* WORK TASK *
The answer must consist of each line below that contains the string "update".

* ENTRIES PROVIDED *
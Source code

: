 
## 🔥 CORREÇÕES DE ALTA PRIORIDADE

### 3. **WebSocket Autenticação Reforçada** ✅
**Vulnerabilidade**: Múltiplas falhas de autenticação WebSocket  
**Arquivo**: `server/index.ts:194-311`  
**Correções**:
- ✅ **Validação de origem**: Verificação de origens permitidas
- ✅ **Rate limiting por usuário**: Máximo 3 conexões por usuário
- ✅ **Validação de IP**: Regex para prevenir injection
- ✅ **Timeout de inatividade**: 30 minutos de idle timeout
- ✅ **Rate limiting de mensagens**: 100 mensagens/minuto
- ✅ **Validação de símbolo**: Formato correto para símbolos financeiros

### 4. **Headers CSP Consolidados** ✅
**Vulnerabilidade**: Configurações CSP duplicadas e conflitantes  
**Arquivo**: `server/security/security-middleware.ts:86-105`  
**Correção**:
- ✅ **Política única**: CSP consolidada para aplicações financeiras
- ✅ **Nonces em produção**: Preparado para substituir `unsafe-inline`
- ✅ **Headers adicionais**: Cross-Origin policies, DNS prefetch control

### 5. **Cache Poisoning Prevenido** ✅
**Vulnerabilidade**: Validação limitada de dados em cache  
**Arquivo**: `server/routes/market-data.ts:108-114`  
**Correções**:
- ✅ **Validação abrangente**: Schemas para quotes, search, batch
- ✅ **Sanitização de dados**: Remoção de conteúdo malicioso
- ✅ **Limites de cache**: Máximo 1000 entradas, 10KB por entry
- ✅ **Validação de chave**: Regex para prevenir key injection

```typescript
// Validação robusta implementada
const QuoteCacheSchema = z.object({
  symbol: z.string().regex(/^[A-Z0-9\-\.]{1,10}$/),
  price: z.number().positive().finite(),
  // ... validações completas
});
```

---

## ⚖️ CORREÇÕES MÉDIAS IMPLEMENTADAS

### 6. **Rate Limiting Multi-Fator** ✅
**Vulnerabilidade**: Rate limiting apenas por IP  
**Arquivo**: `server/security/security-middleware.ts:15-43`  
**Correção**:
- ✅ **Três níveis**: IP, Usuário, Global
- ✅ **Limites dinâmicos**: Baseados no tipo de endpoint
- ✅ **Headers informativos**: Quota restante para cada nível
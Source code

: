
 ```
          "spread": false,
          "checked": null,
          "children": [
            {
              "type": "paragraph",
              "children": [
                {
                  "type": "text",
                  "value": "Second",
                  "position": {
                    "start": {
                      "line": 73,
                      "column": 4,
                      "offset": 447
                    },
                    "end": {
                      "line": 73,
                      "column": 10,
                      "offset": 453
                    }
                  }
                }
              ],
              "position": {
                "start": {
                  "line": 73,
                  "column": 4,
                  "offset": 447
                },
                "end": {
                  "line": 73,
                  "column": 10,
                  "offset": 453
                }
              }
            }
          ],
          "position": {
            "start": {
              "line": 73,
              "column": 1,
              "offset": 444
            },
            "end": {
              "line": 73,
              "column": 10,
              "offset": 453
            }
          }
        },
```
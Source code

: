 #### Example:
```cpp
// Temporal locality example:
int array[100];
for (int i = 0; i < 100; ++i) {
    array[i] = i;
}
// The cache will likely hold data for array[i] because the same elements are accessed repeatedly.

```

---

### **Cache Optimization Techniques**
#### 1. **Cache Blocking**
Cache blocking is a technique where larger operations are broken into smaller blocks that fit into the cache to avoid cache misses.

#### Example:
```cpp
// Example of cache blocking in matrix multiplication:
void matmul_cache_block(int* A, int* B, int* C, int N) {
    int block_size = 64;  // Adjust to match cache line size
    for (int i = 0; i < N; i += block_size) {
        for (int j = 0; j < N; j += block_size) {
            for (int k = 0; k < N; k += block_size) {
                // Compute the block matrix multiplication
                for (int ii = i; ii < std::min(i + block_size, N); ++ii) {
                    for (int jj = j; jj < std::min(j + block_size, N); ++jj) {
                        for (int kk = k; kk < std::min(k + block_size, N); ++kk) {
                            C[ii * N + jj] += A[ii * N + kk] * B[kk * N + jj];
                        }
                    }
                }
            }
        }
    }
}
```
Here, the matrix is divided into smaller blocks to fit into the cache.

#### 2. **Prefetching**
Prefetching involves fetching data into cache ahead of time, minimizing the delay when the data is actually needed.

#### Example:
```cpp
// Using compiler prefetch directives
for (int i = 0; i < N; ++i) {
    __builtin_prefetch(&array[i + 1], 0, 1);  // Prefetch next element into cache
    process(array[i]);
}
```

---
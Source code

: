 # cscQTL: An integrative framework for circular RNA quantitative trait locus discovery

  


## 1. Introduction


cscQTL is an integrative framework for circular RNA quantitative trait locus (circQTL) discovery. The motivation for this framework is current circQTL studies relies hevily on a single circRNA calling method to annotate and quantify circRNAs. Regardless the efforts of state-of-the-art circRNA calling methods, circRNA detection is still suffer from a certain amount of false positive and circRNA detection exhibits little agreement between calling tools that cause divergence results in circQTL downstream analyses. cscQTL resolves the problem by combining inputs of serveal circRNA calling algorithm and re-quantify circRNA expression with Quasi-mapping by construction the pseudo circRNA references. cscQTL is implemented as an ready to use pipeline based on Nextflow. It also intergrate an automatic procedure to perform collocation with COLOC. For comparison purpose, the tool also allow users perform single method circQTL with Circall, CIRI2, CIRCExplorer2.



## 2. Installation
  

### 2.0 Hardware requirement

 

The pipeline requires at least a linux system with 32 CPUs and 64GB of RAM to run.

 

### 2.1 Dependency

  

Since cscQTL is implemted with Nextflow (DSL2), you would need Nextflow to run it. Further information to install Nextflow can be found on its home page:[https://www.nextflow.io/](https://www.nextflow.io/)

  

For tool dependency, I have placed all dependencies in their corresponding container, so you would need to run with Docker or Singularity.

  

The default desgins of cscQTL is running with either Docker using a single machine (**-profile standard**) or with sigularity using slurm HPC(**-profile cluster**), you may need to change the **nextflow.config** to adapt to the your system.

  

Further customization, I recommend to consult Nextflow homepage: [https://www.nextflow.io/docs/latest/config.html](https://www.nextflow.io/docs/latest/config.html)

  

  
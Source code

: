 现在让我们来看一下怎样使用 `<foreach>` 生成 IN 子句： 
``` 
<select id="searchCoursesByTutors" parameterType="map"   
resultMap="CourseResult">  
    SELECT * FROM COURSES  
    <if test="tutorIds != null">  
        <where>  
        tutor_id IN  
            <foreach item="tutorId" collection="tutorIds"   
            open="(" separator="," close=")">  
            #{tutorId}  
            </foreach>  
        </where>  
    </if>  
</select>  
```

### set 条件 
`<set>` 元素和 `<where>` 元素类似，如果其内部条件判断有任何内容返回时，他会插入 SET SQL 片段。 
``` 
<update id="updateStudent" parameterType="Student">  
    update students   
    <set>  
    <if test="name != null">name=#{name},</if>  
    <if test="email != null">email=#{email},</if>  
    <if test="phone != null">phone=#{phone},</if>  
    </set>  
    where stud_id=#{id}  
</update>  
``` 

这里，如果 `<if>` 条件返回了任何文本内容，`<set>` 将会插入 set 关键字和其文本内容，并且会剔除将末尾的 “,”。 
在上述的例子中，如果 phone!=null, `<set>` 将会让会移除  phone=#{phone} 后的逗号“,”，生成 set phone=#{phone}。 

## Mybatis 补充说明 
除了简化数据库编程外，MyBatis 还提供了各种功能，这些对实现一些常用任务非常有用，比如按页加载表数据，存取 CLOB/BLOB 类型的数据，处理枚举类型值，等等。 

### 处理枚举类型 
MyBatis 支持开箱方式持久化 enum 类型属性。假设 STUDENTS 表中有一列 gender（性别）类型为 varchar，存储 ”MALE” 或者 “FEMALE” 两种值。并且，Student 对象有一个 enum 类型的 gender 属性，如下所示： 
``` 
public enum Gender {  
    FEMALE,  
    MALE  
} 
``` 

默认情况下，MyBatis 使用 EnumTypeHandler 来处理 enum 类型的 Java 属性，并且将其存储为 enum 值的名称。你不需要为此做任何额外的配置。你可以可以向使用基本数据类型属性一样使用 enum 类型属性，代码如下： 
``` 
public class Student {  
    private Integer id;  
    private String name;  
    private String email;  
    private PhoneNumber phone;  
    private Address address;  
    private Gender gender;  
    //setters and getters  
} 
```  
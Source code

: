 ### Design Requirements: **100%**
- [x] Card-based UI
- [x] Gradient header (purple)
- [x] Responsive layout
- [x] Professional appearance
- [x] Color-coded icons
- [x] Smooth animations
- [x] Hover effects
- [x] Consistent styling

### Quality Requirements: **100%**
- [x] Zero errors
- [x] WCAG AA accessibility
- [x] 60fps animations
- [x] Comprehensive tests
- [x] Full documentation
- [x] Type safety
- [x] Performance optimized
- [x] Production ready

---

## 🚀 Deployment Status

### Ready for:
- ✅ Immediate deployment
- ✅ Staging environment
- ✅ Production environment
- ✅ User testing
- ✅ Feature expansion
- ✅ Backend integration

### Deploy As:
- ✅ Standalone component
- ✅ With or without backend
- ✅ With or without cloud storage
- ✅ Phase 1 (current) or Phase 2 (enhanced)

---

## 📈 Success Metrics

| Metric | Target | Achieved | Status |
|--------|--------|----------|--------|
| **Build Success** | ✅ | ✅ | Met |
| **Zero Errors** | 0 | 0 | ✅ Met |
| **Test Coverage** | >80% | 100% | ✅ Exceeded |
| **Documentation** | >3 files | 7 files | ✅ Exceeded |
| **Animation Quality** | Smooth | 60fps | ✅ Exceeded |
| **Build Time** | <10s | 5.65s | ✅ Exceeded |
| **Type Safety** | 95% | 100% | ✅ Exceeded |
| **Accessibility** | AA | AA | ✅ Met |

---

* WRITTEN REPLY *
<update id="updateStudent" parameterType="Student">  
    update students   
</update>  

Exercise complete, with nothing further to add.